MM. Sébastien Gavini et Joseph de Montera font successivement valoir les moyens de défense.
Le jury a écarté la préméditation et le guet-apens. Reconnu coupable de meurtre arec circonstances atténuantes Vincensini a été condamné à 20 ans de travaux forcés.

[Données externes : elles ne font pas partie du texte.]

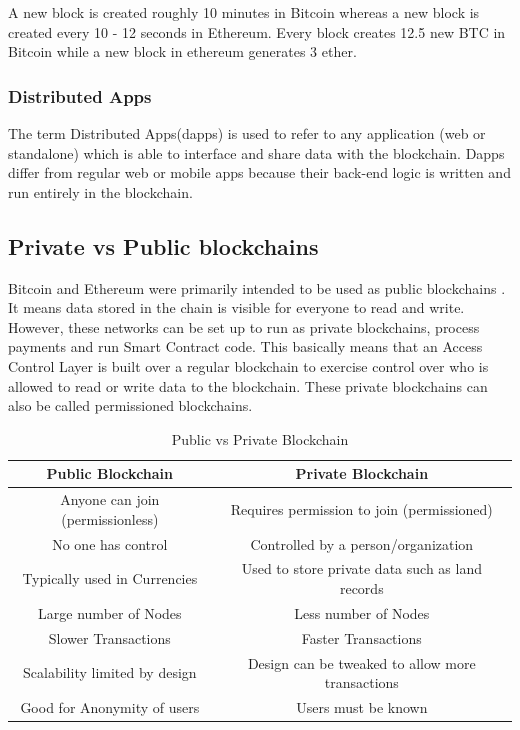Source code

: \documentclass[11pt,openright]{report}
\begin{document}
A new block is created roughly 10 minutes in Bitcoin whereas a new block is created every 10 - 12 seconds in Ethereum. Every block creates 12.5 new BTC in Bitcoin while a new block in ethereum generates 3 ether.

\subsubsection{Distributed Apps}
The term Distributed Apps(dapps) is used to refer to any application (web or standalone) which is able to interface and share data with the blockchain. 
Dapps differ from regular web or mobile apps because their back-end logic is written and run entirely in the blockchain.

\subsection{Private vs Public blockchains}
Bitcoin and Ethereum were primarily intended to be used as public blockchains \cite{privpubarticle}. It means data stored in the chain is visible for everyone to read and write. However, these networks can be set up to run as private blockchains, process payments and run Smart Contract code. This basically means that an Access Control Layer is built over a regular blockchain to exercise control over who is allowed to read or write data to the blockchain. These private blockchains can also be called permissioned blockchains.
\newline
\newline
\begin{table}[!htbp]
	\renewcommand{\arraystretch}{1.3}
	\caption{Public vs Private Blockchain}
	\label{pub_priv_blockchains}
	\centering
	\begin{tabular}{|c|c|}
		\hline
		\bfseries Public Blockchain & \bfseries Private Blockchain \\
		\hline\hline
		Anyone can join (permissionless) & Requires permission to join (permissioned) \\ \hline
	    No one has control & Controlled by a person/organization \\ \hline
        Typically used in Currencies & Used to store private data such as land records \\ \hline
        Large number of Nodes & Less number of Nodes \\ \hline
        Slower Transactions  & Faster Transactions \\ \hline
        Scalability limited by design  & Design can be tweaked to allow more transactions \\ \hline
        Good for Anonymity of users  & Users must be known \\ \hline
	\end{tabular}
\end{table}
\newline
\newline
\end{document}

Condamné aux travaux forcés, après quelques temps passés dans la prison de Bastia, Antoine Vincensini, en compagnie d'autres forçats est embarqué pour Marseille. La chaîne traverse Bastia (9) :

La chaîne a traversé hier la ville pour aller s ’embarquer sur la Ville de Bastia, à destination de Marseille.
Elle était composée des individus condamnés par la cour d’assises à la dernière session qui ne se sont pas pourvus en cassation...
Il serait à désirer qu’à l’avenir on effectue le transport des condamnés de la prison au quai en voiture cellulaire ou qu’on leur fasse suivre un autre chemin que celui des boulevards.

Le cortège est accompagné par tous les enfants des quartiers traversés (10) :

On a embarqué hier les individus condamnés aux dernières assises et par le tribunal correctionnel ; ils ont parcouru toute la ville suivis par une bande de gamins qui grossissait au passage et qui s’est trouvée une véritable troupe à l’arrivée au nouveau port.

Parti de Toulon le 20 janvier 1889 par le navire l'Orne, il débarque à la guyane le 15 février. Le lendemain, il est interné aux Iles du Salut.

En 1902, un médecin estimera la durée de vie moyenne d’un bagnard en Guyane à 5 ans. En raison des restrictions économiques, du climat tropical, de la corruption, de la sous-alimentation, de l’insalubrité et d’une carence en soins, les bagnards souffrent de paludisme, de dysenterie, de fièvre jaune ou d’autres pathologies carentielles, entraînant un nombre important de décès.

La durée de vie d'Antoine Vincensini sera bien plus courte. Après avoir rédigé son testament, il décède le 8 mai 1890 à 5 h du matin.

Ce sont deux employés d'administration de la ferme du pénitencier de la pointe des Roches, Simon Yver âgé de 31 ans et Jean Marchi âgé de 28 ans, qui déclarent son décès devant Jules Bayonne, administrateur principal et officier de l'état civil de Kourou (11).

  1. Bastia-Journal, n°513, Mardi 13 septembre 1887.
  2. Le Figaro, n°258 15 septembre 1887 ; Le Temps, n°9628, 15 septembre 1887 ; Le Gaulois, n°184, 15 septembre 1887 ; Le petit Parisien, n°3975, 16 septembre 1887 ; Le XIXe siècle, n°5723, 16 septembre 1887 ; Le Rappel, n°6399, 17 septembre 1887.
  3. Ange Mathieu Vincensini est né vers 1798 à Serraggio-di-Venaco ; Marie Dominique Casanova est née le 12 décembre 1798 à Campo Vecchio-di-Venaco. Ils se sont mariés à Campo Vecchio-di-Venaco en janvier 1826.
  4. Recensements Corses
  5. Il semble (l'acte de mariage est peu lisible) que Pierre Vincensini soit le frère d'Ange Mathieu et comme lui fils de Giovantome Vincensini et de Benedetta. Auquel cas Marie Vincensini serait la tante par alliance de son meurtrier et non sa cousine.
  6. Bastia-Journal, n°584, Mercredi 23 novembre 1887.
  7. Le Petit Bastiais, n°2423, vendredi 24 février 1888.
  8. Le lieu du meurtre que le journaliste du Petit Bastiais a noté Vecchiaroni est Vecchieroni. Diceppo doit désigner le lieu-dit Dicceppi et Macagne peut-être Mangani ?
  9. Le petit Bastiais, n°2903, 22 mars 1889.
  10. Le Petit Bastiais, n°4103, lundi 21 et mardi 22 mars 1892.
  11. État Civil de Guyane.
    Jules Bayonne n'a pas signé l'acte, qu'il n'a probablement pas rédigé lui même. Malade, il décèdera le 22 mai.
    Noter qu'à cette époque, Jacques Toussaint Battaglini, père de l'institutrice Claire Françoise épouse Giacobetti, était gardien à Kourou.